W Pułtusku szpital nie przyjął pacjentki. Zmarła kilka godzin później

Korytarz w szpitalu
Korytarz w szpitalu Źródło: Fotolia / Paolese
Prokuratura Rejonowa w Pułtusku prowadzi śledztwo w sprawie śmierci 56-latki, której odmówiono pomocy w miejscowym szpitalu. Kobieta zmarła kilka godzin później.

Jak podaje RMF FM, W sprawie zostaną przesłuchani pracownicy Szpitala Powiatowego w Pułtusku. Według relacji męża 56-latni, kobieta zgłosiła się do placówki potrzebując pomocy medycznej, ale nie została przyjęta. Personel tłumaczył się brakiem odpowiedniego sprzętu. Wróciła do domu gdzie jej stan uległ znacznemu pogorszeniu. Wezwano do niej karetkę, która zawiozła ją do tego samego szpitala.

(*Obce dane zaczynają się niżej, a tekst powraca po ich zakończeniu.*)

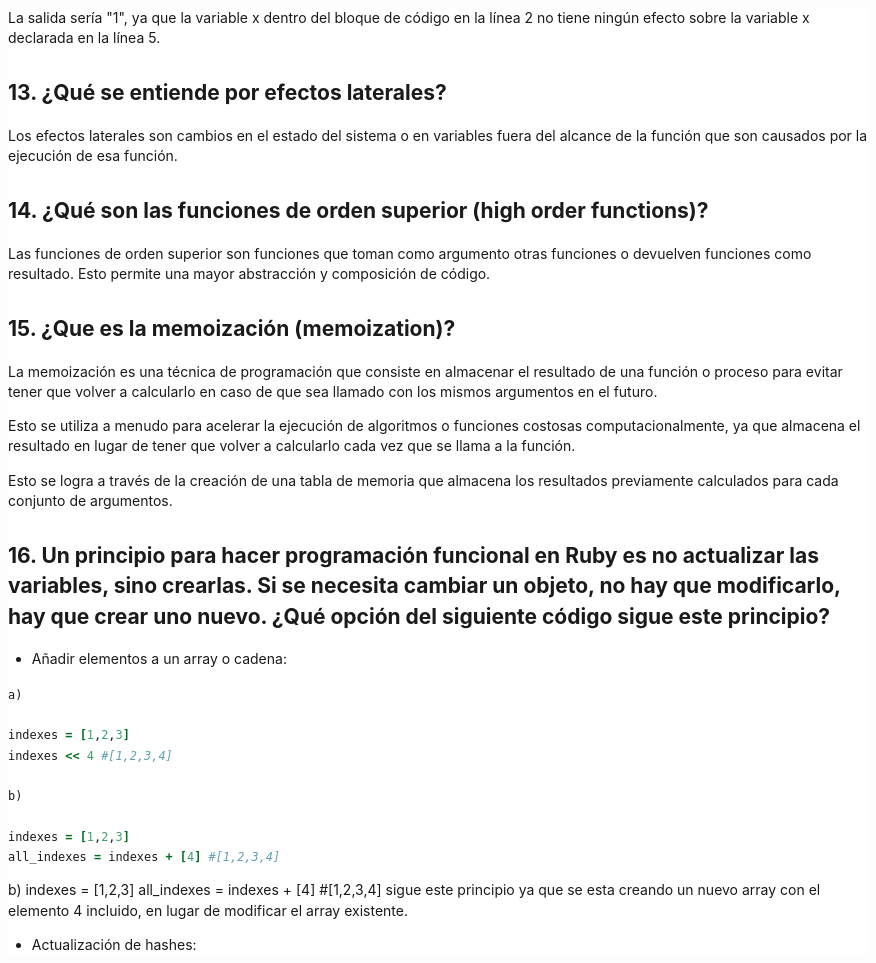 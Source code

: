 La salida sería "1", ya que la variable x dentro del bloque de código en la línea 2 no tiene ningún efecto sobre la variable x declarada en la línea 5.

## 13.  ¿Qué se entiende por efectos laterales?

Los efectos laterales son cambios en el estado del sistema o en variables fuera del alcance de la función que son causados por la ejecución de esa función.

## 14. ¿Qué son las funciones de orden superior (high order functions)?

Las funciones de orden superior son funciones que toman como argumento otras funciones o devuelven funciones como resultado. Esto permite una mayor abstracción y composición de código.


## 15. ¿Que es la memoización (memoization)?

La memoización es una técnica de programación que consiste en almacenar el resultado de una función o proceso para evitar tener que volver a calcularlo en caso de que sea llamado con los mismos argumentos en el futuro. 

Esto se utiliza a menudo para acelerar la ejecución de algoritmos o funciones costosas computacionalmente, ya que almacena el resultado en lugar de tener que volver a calcularlo cada vez que se llama a la función. 

Esto se logra a través de la creación de una tabla de memoria que almacena los resultados previamente calculados para cada conjunto de argumentos.


## 16. Un principio para hacer programación funcional en Ruby es no actualizar las variables, sino crearlas. Si se necesita cambiar un objeto, no hay que modificarlo, hay que crear uno nuevo. ¿Qué opción del siguiente código sigue este principio?

- Añadir elementos a un array o cadena:
```Ruby 
a) 	

indexes = [1,2,3]
indexes << 4 #[1,2,3,4]

b) 	

indexes = [1,2,3]
all_indexes = indexes + [4] #[1,2,3,4]
```

b) indexes = [1,2,3] all_indexes = indexes + [4] #[1,2,3,4]
sigue este principio ya que se esta creando un nuevo array con el elemento 4 incluido, en lugar de modificar el array existente.


- Actualización de hashes:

Jak się okazało, stan był na tyle ciężki, że kobietę musiano pogotowiem lotniczym przewieźć do lecznicy w Warszawie. Podczas transportu kobieta doznała zapaści, już podczas transportu stwierdzono zatrzymanie akcji serca 56-latki. Nie powiodła się reanimacja i kobieta zmarła.

Sprawą zajmuje się Prokuratura Rejonowa w Pułtusku. Według danych Polsat News, przyczyna śmierci kobiety będzie znana po sekcji zwłok. - Zabezpieczono dokumentację medyczną, przesłuchiwane są osoby najbliższe, a po zwolnieniu z tajemnicy medycznej zostaną niezwłocznie przesłuchani lekarze, którzy udzielali pomocy - powiedziała prokurator Joanna Świdnicka. Postępowanie toczone jest pod kątem ewentualnego niedopełnienia obowiązków i nieumyślnego spowodowania śmierci.